In this paper I will describe how we have designed and worked with a measure of the effects of skin disease on quality of life, called Skindex. I will review the development of the two versions of Skindex, discuss their measurement properties and interpretability, and give examples of how they have been used and adapted for dermatologic research internationally. I will specifically discuss our studies of quality of life in patients with nonmelanoma skin cancer, to illustrate how we have used Skindex to understand quality of life and to compare effectiveness of different treatments for this highly prevalent condition.
When we began to develop Skindex, we were greatly informed by Andrew Finlay’s previous work on measuring disability from skin disease 1,2. Our goal was to develop an instrument to measure comprehensively the effects of skin disease on health-related quality of life, and we specifically designed the instrument be able to discriminate between patients with different effects, as well as to detect changes in patients over time 3. We followed an incremental strategy that began with an hypothesis: based on our literature review of previous clinical and psychological studies as well as substantial input from patients and clinicians, we constructed a comprehensive conceptual framework for the ways in which we hypothesized skin diseases affected patients. We composed survey items to measure all domains in the framework, and then we tested our hypothesis by examining the validity of the items in a series of psychometric tests using the responses of a large sample of patients.
We proposed that skin diseases affect patients in either psychosocial or physical ways. We suggested that psychosocial effects could be cognitive (beliefs about self or others), social, or emotional. Subdimensions of emotional effects include depression, fear, embarrassment, and anger. Physical effects are either discomfort or limitations in physical functioning. This original hypothesized framework is depicted in Figure 1.
Our team consisted of two psychometricians, and, using conventional principles, we composed 65 items to assess the dimensions in the conceptual framework. We pilot-tested this draft survey and changed or deleted ambiguous and redundant items, which left a 61-item prototype version of Skindex. The measurement properties of this trial version were tested in a series of studies that demonstrated it to be reliable and to have substantial evidence of validity as a measure of the effects of skin disease on quality of life 4.
We wanted to improve the ability of the prototype Skindex to discriminate among patients with likely different degrees of quality-of-life effect, as well as to be more sensitive to even modest changes in patients’ experiences over time. Also, if possible, we wanted to shorten the instrument to make it more useful in research and clinical settings. To accomplish these goals, we assessed the performance of each item, using not only qualitative judgments but also based on a priori criteria for suboptimal item performance, including reproducibility, discriminant validity, complexity, ambiguity, response distribution, and item-total correlation. We analyzed the factors, or themes, that explained the variability in responses to the psychometrically most sound items, which permitted us to test and refine our theorized model for the effects of skin disease on quality of life. Finally, we composed new items that we judged would improve discriminative and evaluative capability of the instrument.
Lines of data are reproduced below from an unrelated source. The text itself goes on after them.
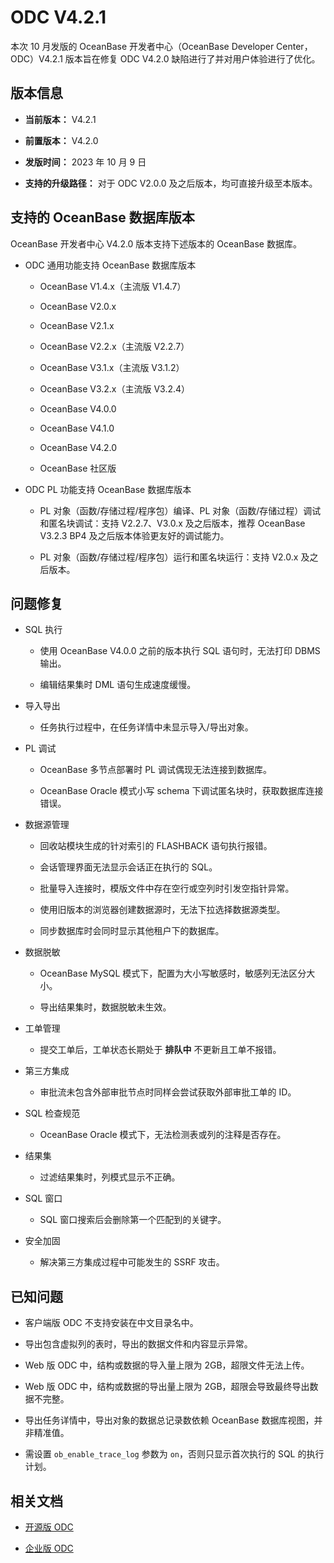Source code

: # ODC V4.2.1

本次 10 月发版的 OceanBase 开发者中心（OceanBase Developer Center，ODC）V4.2.1 版本旨在修复 ODC V4.2.0 缺陷进行了并对用户体验进行了优化。

## 版本信息 

* **当前版本：** V4.2.1

* **前置版本：** V4.2.0

* **发版时间：** 2023 年 10 月 9 日

* **支持的升级路径：** 对于 ODC V2.0.0 及之后版本，均可直接升级至本版本。

## 支持的 OceanBase 数据库版本

OceanBase 开发者中心 V4.2.0 版本支持下述版本的 OceanBase 数据库。

* ODC 通用功能支持 OceanBase 数据库版本

  * OceanBase V1.4.x（主流版 V1.4.7）
  
  * OceanBase V2.0.x
  
  * OceanBase V2.1.x
  
  * OceanBase V2.2.x（主流版 V2.2.7）
  
  * OceanBase V3.1.x（主流版 V3.1.2）
  
  * OceanBase V3.2.x（主流版 V3.2.4）

  * OceanBase V4.0.0

  * OceanBase V4.1.0

  * OceanBase V4.2.0
  
  * OceanBase 社区版

* ODC PL 功能支持 OceanBase 数据库版本

  * PL 对象（函数/存储过程/程序包）编译、PL 对象（函数/存储过程）调试和匿名块调试：支持 V2.2.7、V3.0.x 及之后版本，推荐 OceanBase V3.2.3 BP4 及之后版本体验更友好的调试能力。
  
  * PL 对象（函数/存储过程/程序包）运行和匿名块运行：支持 V2.0.x 及之后版本。

## 问题修复

* SQL 执行

  * 使用 OceanBase V4.0.0 之前的版本执行 SQL 语句时，无法打印 DBMS 输出。

  * 编辑结果集时 DML 语句生成速度缓慢。

* 导入导出

  * 任务执行过程中，在任务详情中未显示导入/导出对象。

* PL 调试

  * OceanBase 多节点部署时 PL 调试偶现无法连接到数据库。

  * OceanBase Oracle 模式小写 schema 下调试匿名块时，获取数据库连接错误。

* 数据源管理

  * 回收站模块生成的针对索引的 FLASHBACK 语句执行报错。

  * 会话管理界面无法显示会话正在执行的 SQL。

  * 批量导入连接时，模版文件中存在空行或空列时引发空指针异常。

  * 使用旧版本的浏览器创建数据源时，无法下拉选择数据源类型。

  * 同步数据库时会同时显示其他租户下的数据库。

* 数据脱敏

  * OceanBase MySQL 模式下，配置为大小写敏感时，敏感列无法区分大小。

  * 导出结果集时，数据脱敏未生效。

* 工单管理

  * 提交工单后，工单状态长期处于 **排队中** 不更新且工单不报错。

* 第三方集成

  * 审批流未包含外部审批节点时同样会尝试获取外部审批工单的 ID。

* SQL 检查规范

  * OceanBase Oracle 模式下，无法检测表或列的注释是否存在。

* 结果集

  * 过滤结果集时，列模式显示不正确。

* SQL 窗口

  * SQL 窗口搜索后会删除第一个匹配到的关键字。

* 安全加固

  * 解决第三方集成过程中可能发生的 SSRF 攻击。

## 已知问题

* 客户端版 ODC 不支持安装在中文目录名中。

* 导出包含虚拟列的表时，导出的数据文件和内容显示异常。

* Web 版 ODC 中，结构或数据的导入量上限为 2GB，超限文件无法上传。

* Web 版 ODC 中，结构或数据的导出量上限为 2GB，超限会导致最终导出数据不完整。

* 导出任务详情中，导出对象的数据总记录数依赖 OceanBase 数据库视图，并非精准值。

* 需设置 `ob_enable_trace_log` 参数为 `on`，否则只显示首次执行的 SQL 的执行计划。

## 相关文档

- [开源版 ODC](https://github.com/oceanbase/odc)

- [企业版 ODC](https://www.oceanbase.com/product/odc)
This sequential process generated a refined conceptual framework; we now propose that the effects of skin disease on quality of life can be understood in three domains: Symptoms, Emotions, and Functioning (Figure 2). The analyses yielded a 29-item version of Skindex that remained reliable and valid, but that had reduced respondent burden, and improved discriminative and evaluative capability 5.
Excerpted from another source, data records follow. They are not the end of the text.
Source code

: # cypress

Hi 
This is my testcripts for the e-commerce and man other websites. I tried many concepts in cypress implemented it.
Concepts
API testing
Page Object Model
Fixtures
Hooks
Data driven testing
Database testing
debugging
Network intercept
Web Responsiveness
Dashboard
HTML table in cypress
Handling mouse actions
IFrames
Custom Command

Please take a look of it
Skindex-29 inquires about how often (Never, Rarely, Sometimes, Often, All the time) during the previous four weeks the patient experienced the effect described in each item. Seven items address the Symptoms domain, ten items the Emotional domain, and twelve items the Functioning domain. All responses are transformed to a linear scale of 100, varying from 0 (no effect) to 100 (effect experienced all the time). Skindex scores are reported as three scale scores, corresponding to the three domains; a scale score is the average of a patient’s responses to items in a given domain.
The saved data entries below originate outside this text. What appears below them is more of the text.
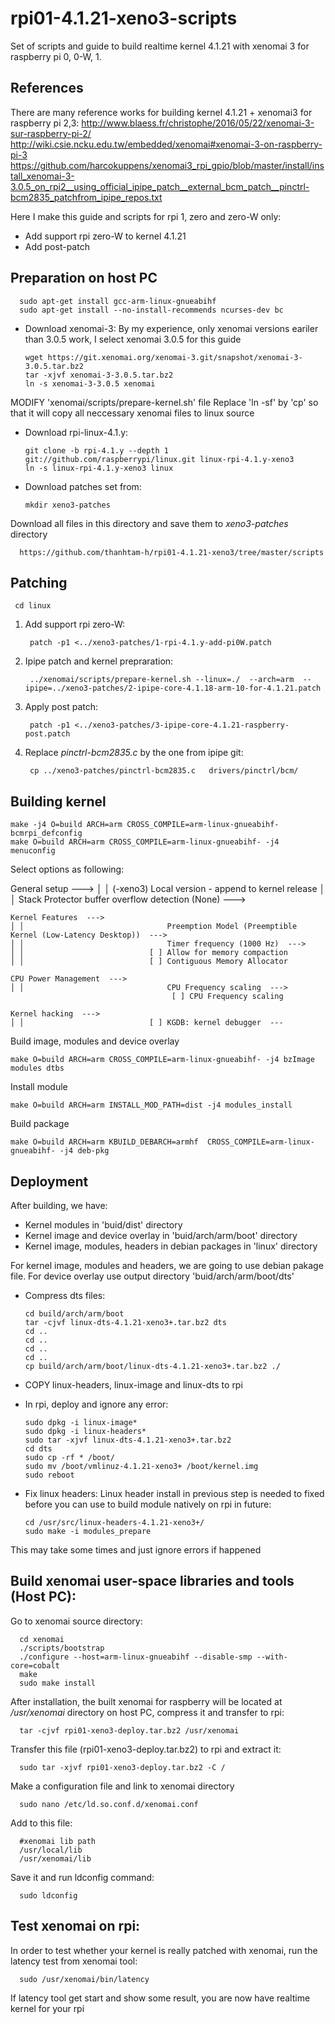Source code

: # rpi01-4.1.21-xeno3-scripts
Set of scripts and guide to build realtime kernel 4.1.21 with xenomai 3 for raspberry pi 0, 0-W, 1. 

References
------------
There are many reference works for building kernel 4.1.21 + xenomai3 for raspberry pi 2,3:
http://www.blaess.fr/christophe/2016/05/22/xenomai-3-sur-raspberry-pi-2/
http://wiki.csie.ncku.edu.tw/embedded/xenomai#xenomai-3-on-raspberry-pi-3
https://github.com/harcokuppens/xenomai3_rpi_gpio/blob/master/install/install_xenomai-3-3.0.5_on_rpi2__using_official_ipipe_patch__external_bcm_patch__pinctrl-bcm2835_patchfrom_ipipe_repos.txt

Here I make this guide and scripts for rpi 1, zero and zero-W only:
- Add support rpi zero-W to kernel 4.1.21
- Add post-patch


Preparation on host PC
------------
      sudo apt-get install gcc-arm-linux-gnueabihf
      sudo apt-get install --no-install-recommends ncurses-dev bc

* Download xenomai-3: 
By my experience, only xenomai versions eariler than 3.0.5 work, I select xenomai 3.0.5 for this guide 

      wget https://git.xenomai.org/xenomai-3.git/snapshot/xenomai-3-3.0.5.tar.bz2
      tar -xjvf xenomai-3-3.0.5.tar.bz2
      ln -s xenomai-3-3.0.5 xenomai
MODIFY 'xenomai/scripts/prepare-kernel.sh' file
Replace 'ln -sf' by 'cp'  so that it will copy all neccessary xenomai files to linux source

* Download rpi-linux-4.1.y:

	  git clone -b rpi-4.1.y --depth 1 git://github.com/raspberrypi/linux.git linux-rpi-4.1.y-xeno3
	  ln -s linux-rpi-4.1.y-xeno3 linux
    
* Download patches set from:

	  mkdir xeno3-patches
Download all files in this directory and save them to *xeno3-patches* directory

	  https://github.com/thanhtam-h/rpi01-4.1.21-xeno3/tree/master/scripts
            
	
Patching
------------
	 cd linux
    
1. Add support rpi zero-W:

	  	patch -p1 <../xeno3-patches/1-rpi-4.1.y-add-pi0W.patch
       
2. Ipipe patch and kernel prepraration:

	  	../xenomai/scripts/prepare-kernel.sh --linux=./  --arch=arm  --ipipe=../xeno3-patches/2-ipipe-core-4.1.18-arm-10-for-4.1.21.patch
      
3. Apply post patch:

	  	patch -p1 <../xeno3-patches/3-ipipe-core-4.1.21-raspberry-post.patch
      
4. Replace *pinctrl-bcm2835.c* by the one from ipipe git:

	  	cp ../xeno3-patches/pinctrl-bcm2835.c 	drivers/pinctrl/bcm/
           
Building kernel
------------
	  
    make -j4 O=build ARCH=arm CROSS_COMPILE=arm-linux-gnueabihf- bcmrpi_defconfig
    make O=build ARCH=arm CROSS_COMPILE=arm-linux-gnueabihf- -j4 menuconfig

Select options as following:
	
  General setup  --->
	│ │                            (-xeno3) Local version - append to kernel release
	│ │                                Stack Protector buffer overflow detection (None)  --->
	 
	Kernel Features  --->
	│ │                                Preemption Model (Preemptible Kernel (Low-Latency Desktop))  --->                              
	│ │                                Timer frequency (1000 Hz)  --->   
	│ │                            [ ] Allow for memory compaction
	│ │                            [ ] Contiguous Memory Allocator

	CPU Power Management  --->
	│ │                                CPU Frequency scaling  --->
                                        [ ] CPU Frequency scaling
									
	Kernel hacking  --->
	│ │                            [ ] KGDB: kernel debugger  ---							
							
	
Build image, modules and device overlay

    make O=build ARCH=arm CROSS_COMPILE=arm-linux-gnueabihf- -j4 bzImage modules dtbs
Install module

    make O=build ARCH=arm INSTALL_MOD_PATH=dist -j4 modules_install
  
Build package

    make O=build ARCH=arm KBUILD_DEBARCH=armhf  CROSS_COMPILE=arm-linux-gnueabihf- -j4 deb-pkg   
           
Deployment
------------
After building, we have:
- Kernel modules in 'buid/dist' directory
- Kernel image and device overlay in 'buid/arch/arm/boot' directory
- Kernel image, modules, headers in debian packages in 'linux' directory

For kernel image, modules and headers, we are going to use debian pakage file. For device overlay use output directory 'buid/arch/arm/boot/dts' 

* Compress dts files:

      cd build/arch/arm/boot
      tar -cjvf linux-dts-4.1.21-xeno3+.tar.bz2 dts
      cd ..
      cd ..
      cd ..
      cd ..
      cp build/arch/arm/boot/linux-dts-4.1.21-xeno3+.tar.bz2 ./ 


* COPY linux-headers, linux-image and linux-dts to rpi

* In rpi, deploy and ignore any error:

      sudo dpkg -i linux-image*
      sudo dpkg -i linux-headers*
      sudo tar -xjvf linux-dts-4.1.21-xeno3+.tar.bz2
      cd dts
      sudo cp -rf * /boot/
      sudo mv /boot/vmlinuz-4.1.21-xeno3+ /boot/kernel.img
      sudo reboot

* Fix linux headers:
 Linux header install in previous step is needed to fixed before you can use to build module natively on rpi in future:
    
      cd /usr/src/linux-headers-4.1.21-xeno3+/
      sudo make -i modules_prepare
      
This may take some times and just ignore errors if happened 

Build xenomai user-space libraries and tools (Host PC):
------------
Go to xenomai source directory:

      cd xenomai
      ./scripts/bootstrap
      ./configure --host=arm-linux-gnueabihf --disable-smp --with-core=cobalt
      make
      sudo make install
After installation, the built xenomai for raspberry will be located at */usr/xenomai* directory on host PC, compress it and transfer to rpi:

      tar -cjvf rpi01-xeno3-deploy.tar.bz2 /usr/xenomai
Transfer this file (rpi01-xeno3-deploy.tar.bz2) to rpi and extract it:

      sudo tar -xjvf rpi01-xeno3-deploy.tar.bz2 -C /
Make a configuration file and link to xenomai directory
    
      sudo nano /etc/ld.so.conf.d/xenomai.conf
Add to this file:
  
      #xenomai lib path
      /usr/local/lib
      /usr/xenomai/lib
Save it and run ldconfig command:

      sudo ldconfig
      
      
Test xenomai on rpi:
------------      
In order to test whether your kernel is really patched with xenomai, run the latency test from xenomai tool:

      sudo /usr/xenomai/bin/latency
If latency tool get start and show some result, you are now have realtime kernel for your rpi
Longitudinal research studies often require waves of data collection with lengthy survey instruments to assess multiple aspects of patients’ experience. We wanted to develop a version of Skindex that would remain accurate and responsive as a measure of skin-related quality of life, but that would be brief (contained on one page). Also, we wanted to assess not only how often patients have a particular experience, but how much they are bothered by it. Thus, we used Skindex-29 as the substrate for a series of studies that developed a different, single-page version, Skindex-16. We used item analyses similar to those described above, to select only those items that performed well according to our criteria, and eliminated items to which a majority of patients responded ‘Never’. We also composed new items to address aspects of quality of life that patients mentioned often in their qualitative responses but that had not been addressed in Skindex-29. This process generated a new instrument, which fits on a single page. The header inquires “During the past x weeks, how often have you been bothered by …” The response choices are on continuous bipolar scale with seven boxes anchored by the words “Never Bothered” and “Álways Bothered” at each end. As with the parent instrument, scores vary from 0 (no effect) to 100 (effect experienced all the time), and responses are aggregated in Symptoms (four items), Emotions (seven items), and Functioning scales (five items). We tested the performance of this new instrument, Skindex-16, in over 500 patients, and determined that it was reliable, retained substantial evidence of validity, and was responsive to clinical change 6.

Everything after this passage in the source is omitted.